┌──

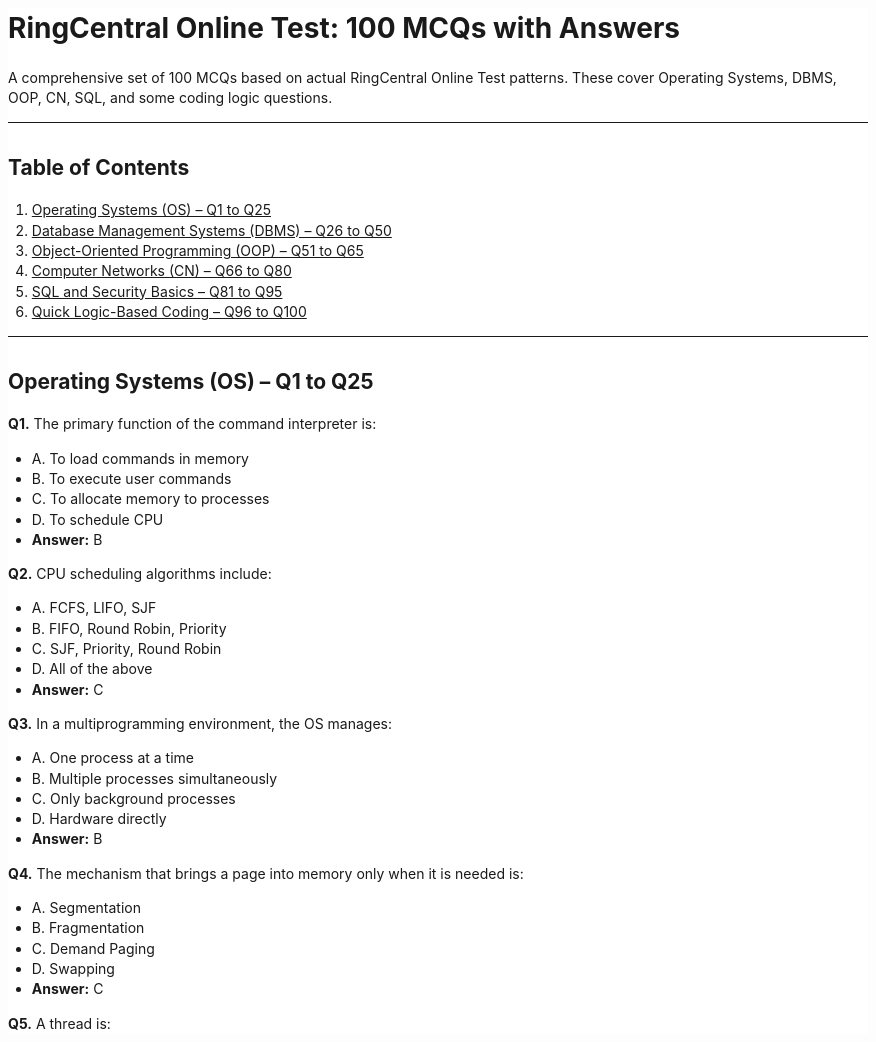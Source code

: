 # RingCentral Online Test: 100 MCQs with Answers

A comprehensive set of 100 MCQs based on actual RingCentral Online Test patterns. These cover Operating Systems, DBMS, OOP, CN, SQL, and some coding logic questions.

---

## Table of Contents

1. [Operating Systems (OS) – Q1 to Q25](#operating-systems-os--q1-to-q25)
2. [Database Management Systems (DBMS) – Q26 to Q50](#database-management-systems-dbms--q26-to-q50)
3. [Object-Oriented Programming (OOP) – Q51 to Q65](#object-oriented-programming-oop--q51-to-q65)
4. [Computer Networks (CN) – Q66 to Q80](#computer-networks-cn--q66-to-q80)
5. [SQL and Security Basics – Q81 to Q95](#sql-and-security-basics--q81-to-q95)
6. [Quick Logic-Based Coding – Q96 to Q100](#quick-logic-based-coding--q96-to-q100)

---

## Operating Systems (OS) – Q1 to Q25

**Q1.** The primary function of the command interpreter is:

* A. To load commands in memory  
* B. To execute user commands  
* C. To allocate memory to processes  
* D. To schedule CPU  
* **Answer:** B

**Q2.** CPU scheduling algorithms include:

* A. FCFS, LIFO, SJF  
* B. FIFO, Round Robin, Priority  
* C. SJF, Priority, Round Robin  
* D. All of the above  
* **Answer:** C

**Q3.** In a multiprogramming environment, the OS manages:

* A. One process at a time  
* B. Multiple processes simultaneously  
* C. Only background processes  
* D. Hardware directly  
* **Answer:** B

**Q4.** The mechanism that brings a page into memory only when it is needed is:

* A. Segmentation  
* B. Fragmentation  
* C. Demand Paging  
* D. Swapping  
* **Answer:** C

**Q5.** A thread is:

└──

Please write out every record above exactly, but leave the pictures out.

Source code

: # RingCentral Online Test: 100 MCQs with Answers

A comprehensive set of 100 MCQs based on actual RingCentral Online Test patterns. These cover Operating Systems, DBMS, OOP, CN, SQL, and some coding logic questions.

---

## Table of Contents

1. [Operating Systems (OS) – Q1 to Q25](#operating-systems-os--q1-to-q25)
2. [Database Management Systems (DBMS) – Q26 to Q50](#database-management-systems-dbms--q26-to-q50)
3. [Object-Oriented Programming (OOP) – Q51 to Q65](#object-oriented-programming-oop--q51-to-q65)
4. [Computer Networks (CN) – Q66 to Q80](#computer-networks-cn--q66-to-q80)
5. [SQL and Security Basics – Q81 to Q95](#sql-and-security-basics--q81-to-q95)
6. [Quick Logic-Based Coding – Q96 to Q100](#quick-logic-based-coding--q96-to-q100)

---

## Operating Systems (OS) – Q1 to Q25

**Q1.** The primary function of the command interpreter is:

* A. To load commands in memory  
* B. To execute user commands  
* C. To allocate memory to processes  
* D. To schedule CPU  
* **Answer:** B

**Q2.** CPU scheduling algorithms include:

* A. FCFS, LIFO, SJF  
* B. FIFO, Round Robin, Priority  
* C. SJF, Priority, Round Robin  
* D. All of the above  
* **Answer:** C

**Q3.** In a multiprogramming environment, the OS manages:

* A. One process at a time  
* B. Multiple processes simultaneously  
* C. Only background processes  
* D. Hardware directly  
* **Answer:** B

**Q4.** The mechanism that brings a page into memory only when it is needed is:

* A. Segmentation  
* B. Fragmentation  
* C. Demand Paging  
* D. Swapping  
* **Answer:** C

**Q5.** A thread is:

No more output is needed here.